BEGIN
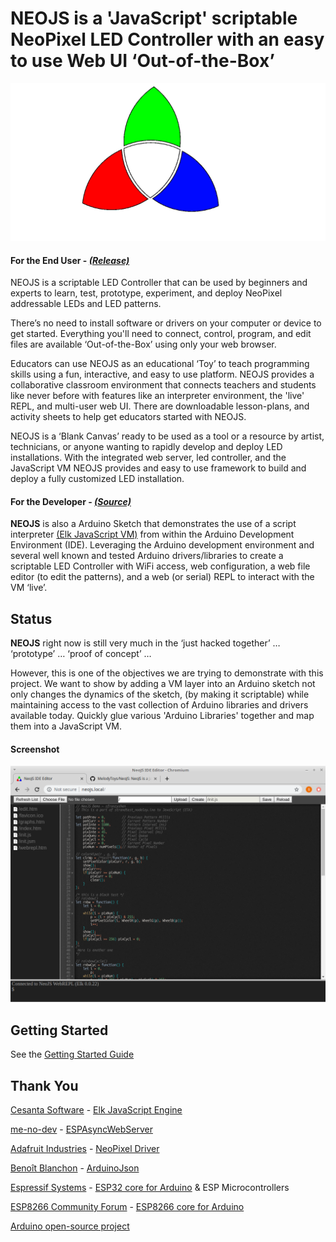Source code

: # **NEOJS** is a 'JavaScript' scriptable NeoPixel LED Controller with an easy to use Web UI ‘Out-of-the-Box’
![Image of NeoJS Logo](/logo.png)

#### For the End User - [*(Release)*](https://github.com/MelodyToys/NEOJS/releases)
NEOJS is a scriptable LED Controller that can be used by beginners and experts to learn, test, prototype, experiment, and deploy NeoPixel addressable LEDs and LED patterns.

There’s no need to install software or drivers on your computer or device to get started. Everything you'll need to connect, control, program, and edit files are available ‘Out-of-the-Box’ using only your web browser. 

Educators can use NEOJS as an educational ‘Toy’ to teach programming skills using a fun, interactive, and easy to use platform. NEOJS provides a collaborative classroom environment that connects teachers and students like never before with features like an interpreter environment, the 'live' REPL, and multi-user web UI. There are downloadable lesson-plans, and activity sheets to help get educators started with NEOJS.

NEOJS is a ‘Blank Canvas’ ready to be used as a tool or a resource by artist, technicians, or anyone wanting to rapidly develop and deploy LED installations. With the integrated web server, led controller, and the JavaScript VM NEOJS provides and easy to use framework to build and deploy a fully customized LED installation.
  
#### For the Developer - [*(Source)*](https://github.com/MelodyToys/NEOJS)
**NEOJS** is also a Arduino Sketch that demonstrates the use of a script interpreter [(Elk JavaScript VM)](https://github.com/cesanta/elk) from within the Arduino Development Environment (IDE). Leveraging the Arduino development environment and several well known and tested Arduino drivers/libraries to create a scriptable LED Controller with WiFi access, web configuration, a web file editor (to edit the patterns), and a web (or serial) REPL to interact with the VM ‘live’. 

## Status
**NEOJS** right now is still very much in the ‘just hacked together’ … ‘prototype’ … ‘proof of concept’ …  

However, this is one of the objectives we are trying to demonstrate with this project. We want to show by adding a VM layer into an Arduino sketch not only changes the dynamics of the sketch, (by making it scriptable) while maintaining access to the vast collection of Arduino libraries and drivers available today. Quickly glue various 'Arduino Libraries' together and map them into a JavaScript VM.

#### Screenshot
[![Image of NEOJS Screenshot](/Screenshot.png)](https://github.com/MelodyToys/NEOJS/blob/master/Screenshot.png)

## Getting Started
See the [Getting Started Guide](https://github.com/MelodyToys/NEOJS/blob/master/GetStarted.md)

## Thank You
[Cesanta Software](https://cesanta.com/) - [Elk JavaScript Engine](https://github.com/cesanta/elk)

[me-no-dev](https://github.com/me-no-dev) - [ESPAsyncWebServer](https://github.com/me-no-dev/ESPAsyncWebServer)

[Adafruit Industries](http://adafruit.com/) - [NeoPixel Driver](https://github.com/adafruit/Adafruit_NeoPixel)

[Benoît Blanchon](https://github.com/bblanchon) - [ArduinoJson](https://github.com/bblanchon/ArduinoJson)

[Espressif Systems](https://github.com/espressif) - [ESP32 core for Arduino](https://github.com/espressif/arduino-esp32) & ESP Microcontrollers

[ESP8266 Community Forum](https://github.com/esp8266) - [ESP8266 core for Arduino](https://github.com/esp8266/Arduino)

[Arduino open-source project](https://github.com/arduino)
END
▶ Task to complete:
In your copy, repeat each record exactly and include no pictures.

▶ Output for this task:
Source code

: # **NEOJS** is a 'JavaScript' scriptable NeoPixel LED Controller with an easy to use Web UI ‘Out-of-the-Box’
![Image of NeoJS Logo](/logo.png)

#### For the End User - [*(Release)*](https://github.com/MelodyToys/NEOJS/releases)
NEOJS is a scriptable LED Controller that can be used by beginners and experts to learn, test, prototype, experiment, and deploy NeoPixel addressable LEDs and LED patterns.

There’s no need to install software or drivers on your computer or device to get started. Everything you'll need to connect, control, program, and edit files are available ‘Out-of-the-Box’ using only your web browser. 

Educators can use NEOJS as an educational ‘Toy’ to teach programming skills using a fun, interactive, and easy to use platform. NEOJS provides a collaborative classroom environment that connects teachers and students like never before with features like an interpreter environment, the 'live' REPL, and multi-user web UI. There are downloadable lesson-plans, and activity sheets to help get educators started with NEOJS.

NEOJS is a ‘Blank Canvas’ ready to be used as a tool or a resource by artist, technicians, or anyone wanting to rapidly develop and deploy LED installations. With the integrated web server, led controller, and the JavaScript VM NEOJS provides and easy to use framework to build and deploy a fully customized LED installation.
  
#### For the Developer - [*(Source)*](https://github.com/MelodyToys/NEOJS)
**NEOJS** is also a Arduino Sketch that demonstrates the use of a script interpreter [(Elk JavaScript VM)](https://github.com/cesanta/elk) from within the Arduino Development Environment (IDE). Leveraging the Arduino development environment and several well known and tested Arduino drivers/libraries to create a scriptable LED Controller with WiFi access, web configuration, a web file editor (to edit the patterns), and a web (or serial) REPL to interact with the VM ‘live’. 

## Status
**NEOJS** right now is still very much in the ‘just hacked together’ … ‘prototype’ … ‘proof of concept’ …  

However, this is one of the objectives we are trying to demonstrate with this project. We want to show by adding a VM layer into an Arduino sketch not only changes the dynamics of the sketch, (by making it scriptable) while maintaining access to the vast collection of Arduino libraries and drivers available today. Quickly glue various 'Arduino Libraries' together and map them into a JavaScript VM.

#### Screenshot
[![Image of NEOJS Screenshot](/Screenshot.png)](https://github.com/MelodyToys/NEOJS/blob/master/Screenshot.png)

## Getting Started
See the [Getting Started Guide](https://github.com/MelodyToys/NEOJS/blob/master/GetStarted.md)

## Thank You
[Cesanta Software](https://cesanta.com/) - [Elk JavaScript Engine](https://github.com/cesanta/elk)

[me-no-dev](https://github.com/me-no-dev) - [ESPAsyncWebServer](https://github.com/me-no-dev/ESPAsyncWebServer)

[Adafruit Industries](http://adafruit.com/) - [NeoPixel Driver](https://github.com/adafruit/Adafruit_NeoPixel)

[Benoît Blanchon](https://github.com/bblanchon) - [ArduinoJson](https://github.com/bblanchon/ArduinoJson)

[Espressif Systems](https://github.com/espressif) - [ESP32 core for Arduino](https://github.com/espressif/arduino-esp32) & ESP Microcontrollers

[ESP8266 Community Forum](https://github.com/esp8266) - [ESP8266 core for Arduino](https://github.com/esp8266/Arduino)

[Arduino open-source project](https://github.com/arduino)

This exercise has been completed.